Executivo critica clima de embate visto no Brasil e defende a redução do papel do Estado


postado em 26/08/2019 06:00 / atualizado em 26/08/2019 08:01

(foto: Divulgação/Whirlpool)
(foto: Divulgação/Whirlpool)
 

São Paulo – João Carlos Costa Brega, presidente da operação latino-americana da Whirlpool, fabricante de eletrodomésticos que detém as marcas Brastemp, Consul e KitchenAid, acredita que o pior momento da economia brasileira está ficando para trás e que o país está fazendo a lição de casa desde o governo do ex-presidente Michel Temer (PMDB), com o avanço das reformas trabalhista e da Previdência.
 
Agora, o executivo está otimista com a reforma tributária, tendo inclusive participado de discussões sobre o tema.
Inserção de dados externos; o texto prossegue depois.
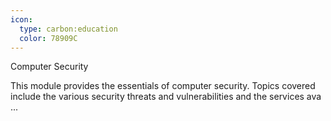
 ```yaml
---
icon:
  type: carbon:education
  color: 78909C
---
```

Computer Security

This module provides the essentials of computer security. Topics covered include the various security threats and vulnerabilities and the services ava ...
Para Brega, atualmente não há uma proposta perfeita sobre a mesa e, por isso, será preciso convergir para um modelo que ele chama de “Frankstein”, juntando o que há de melhor nos projetos apresentados até agora.
 
Defensor da redução do papel do Estado, o presidente da Whirlpool diz que o governo deve se ater a garantir boa qualidade de serviço nas áreas da educação, saúde e segurança, e que as agências reguladoras tenham o papel de fiscalizar o funcionamento das atividades privadas.

Para o executivo, elas deverão ganhar mais relevância à medida que o governo avançar com o programa de privatizações. Brega diz se incomodar com o clima de embate visto no Brasil. “Essa polarização é ridícula, míope e rasa. Mas ela acontece porque é a forma de sobrevivência de cada um dos lados.”

A situação da economia é delicada. Você vê chance de melhora?

Atualmente, o nosso setor está com o mesmo nível de produção de 2008. Olha o potencial que nós temos para crescer. Não existe uma bala de prata. Precisamos atacar o tamanho do Estado, fazer as reformas estruturais. Isso vai melhorar o ambiente de negócios. Já passamos por algumas mudanças, por exemplo na legislação trabalhista. Agora, o foco é a reforma tributária. O Estado deve garantir segurança, saúde e educação, esse é seu papel. Não tem de ser dono dos Correios, de empresa de petróleo. Cabe às agências reguladoras a fiscalização de como a economia vai funcionar. Infelizmente, elas foram desvirtuadas com o passar do tempo. Mas com o plano de privatizações que o governo está colocando agora, elas terão um papel fundamental.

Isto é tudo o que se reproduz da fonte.